Start at the line holding "of these outputs". Write out that line and each one after it to the end of the data, unchanged.

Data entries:
·····
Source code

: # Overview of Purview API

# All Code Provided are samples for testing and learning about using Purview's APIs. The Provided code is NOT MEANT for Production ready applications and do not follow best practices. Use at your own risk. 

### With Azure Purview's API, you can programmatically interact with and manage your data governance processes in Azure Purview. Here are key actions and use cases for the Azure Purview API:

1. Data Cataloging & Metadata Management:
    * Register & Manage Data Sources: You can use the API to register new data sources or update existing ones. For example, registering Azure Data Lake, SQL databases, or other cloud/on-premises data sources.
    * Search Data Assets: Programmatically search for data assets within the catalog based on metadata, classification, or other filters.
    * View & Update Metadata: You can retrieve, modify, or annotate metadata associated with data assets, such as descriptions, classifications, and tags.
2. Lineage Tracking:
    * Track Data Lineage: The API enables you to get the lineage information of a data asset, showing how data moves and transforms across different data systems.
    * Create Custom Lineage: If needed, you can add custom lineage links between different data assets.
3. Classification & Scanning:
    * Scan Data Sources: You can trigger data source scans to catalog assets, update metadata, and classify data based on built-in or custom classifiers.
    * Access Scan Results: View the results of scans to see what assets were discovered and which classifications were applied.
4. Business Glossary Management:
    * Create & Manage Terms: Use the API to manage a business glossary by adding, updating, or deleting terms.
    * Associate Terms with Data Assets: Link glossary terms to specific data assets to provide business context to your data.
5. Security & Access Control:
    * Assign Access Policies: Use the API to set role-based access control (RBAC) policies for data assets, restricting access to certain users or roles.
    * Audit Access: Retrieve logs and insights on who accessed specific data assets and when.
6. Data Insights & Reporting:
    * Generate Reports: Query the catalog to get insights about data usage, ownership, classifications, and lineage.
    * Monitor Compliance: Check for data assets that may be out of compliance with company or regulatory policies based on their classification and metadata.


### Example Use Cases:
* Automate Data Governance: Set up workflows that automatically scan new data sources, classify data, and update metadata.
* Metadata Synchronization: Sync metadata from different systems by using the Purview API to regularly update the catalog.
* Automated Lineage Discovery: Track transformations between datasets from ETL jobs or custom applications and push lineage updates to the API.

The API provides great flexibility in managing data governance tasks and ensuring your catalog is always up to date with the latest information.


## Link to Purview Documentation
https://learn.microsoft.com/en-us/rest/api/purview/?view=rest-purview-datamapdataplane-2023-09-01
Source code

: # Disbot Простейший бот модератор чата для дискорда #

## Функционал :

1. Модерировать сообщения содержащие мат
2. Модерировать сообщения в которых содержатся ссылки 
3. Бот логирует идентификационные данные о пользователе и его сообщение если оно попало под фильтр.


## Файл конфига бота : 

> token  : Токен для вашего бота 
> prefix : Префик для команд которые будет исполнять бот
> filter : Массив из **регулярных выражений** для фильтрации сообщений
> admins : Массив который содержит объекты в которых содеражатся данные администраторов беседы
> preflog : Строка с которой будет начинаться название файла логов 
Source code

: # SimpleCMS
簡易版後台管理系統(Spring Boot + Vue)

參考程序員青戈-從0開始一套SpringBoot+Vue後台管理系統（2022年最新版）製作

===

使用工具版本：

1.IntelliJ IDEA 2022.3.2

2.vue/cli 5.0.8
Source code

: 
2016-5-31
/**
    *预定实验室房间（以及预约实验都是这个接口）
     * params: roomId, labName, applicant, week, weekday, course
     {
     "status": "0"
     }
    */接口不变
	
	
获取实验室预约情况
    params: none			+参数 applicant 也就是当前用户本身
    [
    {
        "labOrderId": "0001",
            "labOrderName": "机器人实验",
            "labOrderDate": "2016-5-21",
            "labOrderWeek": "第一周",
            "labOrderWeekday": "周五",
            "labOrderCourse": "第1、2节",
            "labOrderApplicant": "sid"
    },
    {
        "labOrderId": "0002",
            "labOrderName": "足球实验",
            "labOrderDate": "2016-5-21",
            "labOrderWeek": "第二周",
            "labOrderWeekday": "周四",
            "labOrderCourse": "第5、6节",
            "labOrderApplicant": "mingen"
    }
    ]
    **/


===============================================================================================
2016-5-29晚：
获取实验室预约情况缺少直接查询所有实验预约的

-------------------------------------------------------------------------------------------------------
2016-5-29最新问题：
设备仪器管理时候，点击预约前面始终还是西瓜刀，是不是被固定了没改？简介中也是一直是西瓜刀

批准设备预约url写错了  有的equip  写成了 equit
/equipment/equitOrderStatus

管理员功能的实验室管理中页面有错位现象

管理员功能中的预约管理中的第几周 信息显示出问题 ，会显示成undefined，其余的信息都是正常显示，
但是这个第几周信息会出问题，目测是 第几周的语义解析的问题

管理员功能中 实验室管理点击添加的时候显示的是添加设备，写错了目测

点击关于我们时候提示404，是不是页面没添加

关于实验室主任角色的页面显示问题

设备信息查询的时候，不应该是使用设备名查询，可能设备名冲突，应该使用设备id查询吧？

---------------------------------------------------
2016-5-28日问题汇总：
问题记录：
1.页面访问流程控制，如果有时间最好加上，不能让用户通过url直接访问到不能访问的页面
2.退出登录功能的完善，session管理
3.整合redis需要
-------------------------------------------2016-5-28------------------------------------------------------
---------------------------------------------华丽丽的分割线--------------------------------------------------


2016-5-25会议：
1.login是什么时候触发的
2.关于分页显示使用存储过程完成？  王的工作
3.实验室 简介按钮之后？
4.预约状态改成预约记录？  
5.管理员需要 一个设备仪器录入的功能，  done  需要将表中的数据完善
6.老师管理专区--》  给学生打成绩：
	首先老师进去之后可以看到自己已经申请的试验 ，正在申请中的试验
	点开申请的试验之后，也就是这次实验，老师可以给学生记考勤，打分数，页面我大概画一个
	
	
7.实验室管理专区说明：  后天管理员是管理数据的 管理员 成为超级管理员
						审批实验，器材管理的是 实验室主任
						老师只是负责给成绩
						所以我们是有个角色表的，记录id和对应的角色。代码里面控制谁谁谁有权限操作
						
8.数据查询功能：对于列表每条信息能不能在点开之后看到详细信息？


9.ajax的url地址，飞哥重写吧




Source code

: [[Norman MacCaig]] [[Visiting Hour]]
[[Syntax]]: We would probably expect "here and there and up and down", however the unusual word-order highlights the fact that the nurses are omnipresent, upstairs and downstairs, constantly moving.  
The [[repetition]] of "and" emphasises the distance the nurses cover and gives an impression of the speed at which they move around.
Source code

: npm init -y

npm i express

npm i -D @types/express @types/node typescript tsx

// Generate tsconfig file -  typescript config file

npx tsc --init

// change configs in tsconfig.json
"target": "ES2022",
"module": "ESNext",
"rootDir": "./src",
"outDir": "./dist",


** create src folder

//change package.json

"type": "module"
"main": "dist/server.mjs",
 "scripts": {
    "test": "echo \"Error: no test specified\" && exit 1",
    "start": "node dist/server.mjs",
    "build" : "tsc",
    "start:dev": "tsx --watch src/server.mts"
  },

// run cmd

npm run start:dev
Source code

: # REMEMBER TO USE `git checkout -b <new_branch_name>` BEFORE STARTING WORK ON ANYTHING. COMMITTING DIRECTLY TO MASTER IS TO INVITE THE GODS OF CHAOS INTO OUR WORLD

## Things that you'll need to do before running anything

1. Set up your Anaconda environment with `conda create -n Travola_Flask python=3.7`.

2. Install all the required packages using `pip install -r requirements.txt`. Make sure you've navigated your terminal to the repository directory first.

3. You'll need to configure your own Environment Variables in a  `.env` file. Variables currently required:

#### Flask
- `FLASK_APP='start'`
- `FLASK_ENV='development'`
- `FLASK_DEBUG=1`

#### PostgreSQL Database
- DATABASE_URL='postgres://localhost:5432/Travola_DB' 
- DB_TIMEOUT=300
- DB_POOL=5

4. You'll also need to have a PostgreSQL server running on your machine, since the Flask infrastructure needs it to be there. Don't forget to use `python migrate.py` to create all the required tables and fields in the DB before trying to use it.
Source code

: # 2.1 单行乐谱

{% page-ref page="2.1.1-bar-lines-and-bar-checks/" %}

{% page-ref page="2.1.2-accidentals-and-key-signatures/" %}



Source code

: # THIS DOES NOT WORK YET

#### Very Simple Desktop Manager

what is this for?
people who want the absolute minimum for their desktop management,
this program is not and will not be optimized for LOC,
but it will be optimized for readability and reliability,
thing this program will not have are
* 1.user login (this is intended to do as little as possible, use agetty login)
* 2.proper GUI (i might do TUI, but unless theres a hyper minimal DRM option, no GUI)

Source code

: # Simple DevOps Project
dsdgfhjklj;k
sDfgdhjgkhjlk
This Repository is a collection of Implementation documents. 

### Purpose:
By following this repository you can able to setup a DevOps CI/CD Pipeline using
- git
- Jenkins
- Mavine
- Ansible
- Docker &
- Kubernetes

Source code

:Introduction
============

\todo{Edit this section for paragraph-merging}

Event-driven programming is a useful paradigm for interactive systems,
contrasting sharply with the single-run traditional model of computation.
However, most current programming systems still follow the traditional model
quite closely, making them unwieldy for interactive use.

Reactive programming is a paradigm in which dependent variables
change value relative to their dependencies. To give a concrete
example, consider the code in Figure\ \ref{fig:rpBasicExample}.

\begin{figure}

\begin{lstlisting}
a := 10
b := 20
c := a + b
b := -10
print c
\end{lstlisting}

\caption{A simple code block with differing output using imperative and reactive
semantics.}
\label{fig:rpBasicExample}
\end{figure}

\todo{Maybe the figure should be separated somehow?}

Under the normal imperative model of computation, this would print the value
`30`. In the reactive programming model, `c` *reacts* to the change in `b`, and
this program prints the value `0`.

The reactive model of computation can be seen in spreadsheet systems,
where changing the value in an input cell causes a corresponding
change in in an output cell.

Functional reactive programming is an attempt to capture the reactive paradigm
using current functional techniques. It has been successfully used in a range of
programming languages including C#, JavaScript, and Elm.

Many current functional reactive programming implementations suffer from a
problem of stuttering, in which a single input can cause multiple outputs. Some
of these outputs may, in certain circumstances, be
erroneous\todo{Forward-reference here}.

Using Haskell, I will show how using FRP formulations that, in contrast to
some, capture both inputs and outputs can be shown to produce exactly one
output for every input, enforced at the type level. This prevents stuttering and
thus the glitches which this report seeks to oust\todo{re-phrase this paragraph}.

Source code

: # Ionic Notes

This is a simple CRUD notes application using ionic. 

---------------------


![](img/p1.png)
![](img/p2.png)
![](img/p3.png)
·····
[Written solution]:
of these outputs may, in certain circumstances, be
erroneous\todo{Forward-reference here}.

Using Haskell, I will show how using FRP formulations that, in contrast to
some, capture both inputs and outputs can be shown to produce exactly one
output for every input, enforced at the type level. This prevents stuttering and
thus the glitches which this report seeks to oust\todo{re-phrase this paragraph}.

Source code

: # Ionic Notes

This is a simple CRUD notes application using ionic. 

---------------------


![](img/p1.png)
![](img/p2.png)
![](img/p3.png)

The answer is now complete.